[BORDEAUX] President François Hollande vowed Tuesday to defend French labels such as Champagne or Roquefort cheese in any future US-European Union trade pact.
Underscoring his reticence to rush into a deal, Mr Hollande said an agreement would have to protect the geographical names that are the source of many of France's best known agricultural exports.
"There can be no question of sacrificing our interests to get a deal. Our labels are our heritage," said the French leader, who has already promised to protect his country's farming sector in any deal.
The European Union and United States are thrashing out plans for a vast free-trade zone, unifying rules and slashing tariffs to create a combined market of 850 million people.

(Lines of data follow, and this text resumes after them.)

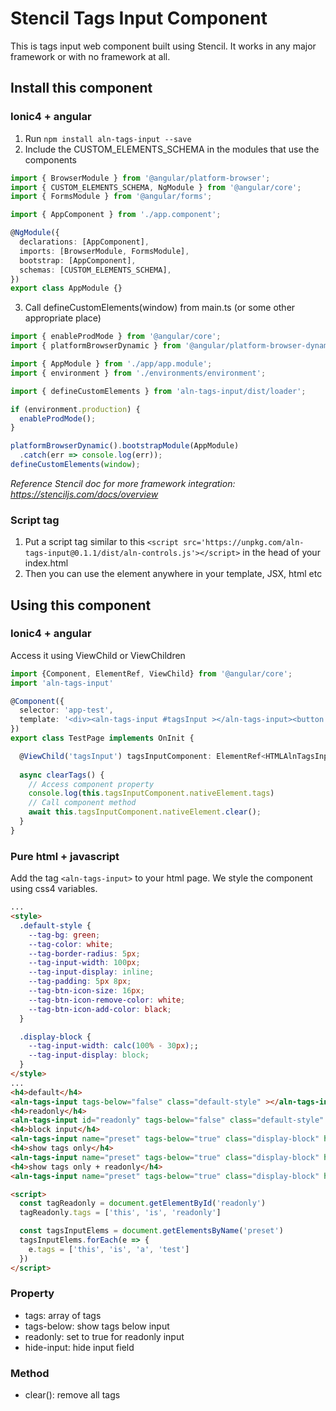 # Stencil Tags Input Component

This is tags input web component built using Stencil. It works in any major framework or with no framework at all.

## Install this component

### Ionic4 + angular
1. Run `npm install aln-tags-input --save`
2. Include the CUSTOM_ELEMENTS_SCHEMA in the modules that use the components
```ts
import { BrowserModule } from '@angular/platform-browser';
import { CUSTOM_ELEMENTS_SCHEMA, NgModule } from '@angular/core';
import { FormsModule } from '@angular/forms';

import { AppComponent } from './app.component';

@NgModule({
  declarations: [AppComponent],
  imports: [BrowserModule, FormsModule],
  bootstrap: [AppComponent],
  schemas: [CUSTOM_ELEMENTS_SCHEMA],
})
export class AppModule {}
```
3. Call defineCustomElements(window) from main.ts (or some other appropriate place)
```ts
import { enableProdMode } from '@angular/core';
import { platformBrowserDynamic } from '@angular/platform-browser-dynamic';

import { AppModule } from './app/app.module';
import { environment } from './environments/environment';

import { defineCustomElements } from 'aln-tags-input/dist/loader';

if (environment.production) {
  enableProdMode();
}

platformBrowserDynamic().bootstrapModule(AppModule)
  .catch(err => console.log(err));
defineCustomElements(window);
```
*Reference Stencil doc for more framework integration: https://stenciljs.com/docs/overview*

### Script tag
1. Put a script tag similar to this `<script src='https://unpkg.com/aln-tags-input@0.1.1/dist/aln-controls.js'></script>` in the head of your index.html
2. Then you can use the element anywhere in your template, JSX, html etc

## Using this component
### Ionic4 + angular
Access it using ViewChild or ViewChildren
```ts
import {Component, ElementRef, ViewChild} from '@angular/core';
import 'aln-tags-input'

@Component({
  selector: 'app-test',
  template: '<div><aln-tags-input #tagsInput ></aln-tags-input><button (click)="clearTags()">Remove all tags</button></div>'
})
export class TestPage implements OnInit {

  @ViewChild('tagsInput') tagsInputComponent: ElementRef<HTMLAlnTagsInputElement>;
  
  async clearTags() {
    // Access component property
    console.log(this.tagsInputComponent.nativeElement.tags)
    // Call component method
    await this.tagsInputComponent.nativeElement.clear();
  }
}
```

### Pure html + javascript
Add the tag `<aln-tags-input>` to your html page. We style the component using css4 variables.
```html
...
<style>
  .default-style {
    --tag-bg: green;
    --tag-color: white;
    --tag-border-radius: 5px;
    --tag-input-width: 100px;
    --tag-input-display: inline;
    --tag-padding: 5px 8px;
    --tag-btn-icon-size: 16px;
    --tag-btn-icon-remove-color: white;
    --tag-btn-icon-add-color: black;
  }

  .display-block {
    --tag-input-width: calc(100% - 30px);;
    --tag-input-display: block;
  }
</style>
...
<h4>default</h4>
<aln-tags-input tags-below="false" class="default-style" ></aln-tags-input>
<h4>readonly</h4>
<aln-tags-input id="readonly" tags-below="false" class="default-style" readonly="true"></aln-tags-input>
<h4>block input</h4>
<aln-tags-input name="preset" tags-below="true" class="display-block" hide-input="false"></aln-tags-input>
<h4>show tags only</h4>
<aln-tags-input name="preset" tags-below="true" class="display-block" hide-input="true"></aln-tags-input>
<h4>show tags only + readonly</h4>
<aln-tags-input name="preset" tags-below="true" class="display-block" hide-input="true" readonly="true"></aln-tags-input>

<script>
  const tagReadonly = document.getElementById('readonly')
  tagReadonly.tags = ['this', 'is', 'readonly']

  const tagsInputElems = document.getElementsByName('preset')
  tagsInputElems.forEach(e => {
    e.tags = ['this', 'is', 'a', 'test']
  })
</script>

```

### Property
- tags: array of tags
- tags-below: show tags below input
- readonly: set to true for readonly input
- hide-input: hide input field
### Method
- clear(): remove all tags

President Barack Obama has pressed for the Transatlantic Trade and Investment Partnership to be agreed by the end of the year. But support for the accord on both sides of the Atlantic appears to be diminishing.
Many activists and professional organisations have lined up against provisions of the pact ranging from food safety to environmental protection, intellectual property rights, the protection of farmers, or the sovereignty of governmental decisions.
One key point in negotiations is the European system of protecting geographically-based product names such as France's Champagne, Roquefort and Camembert or Italy's Gorgonzola cheese. The United States does not recognise the system, relying instead on trademarks to provide brand protection.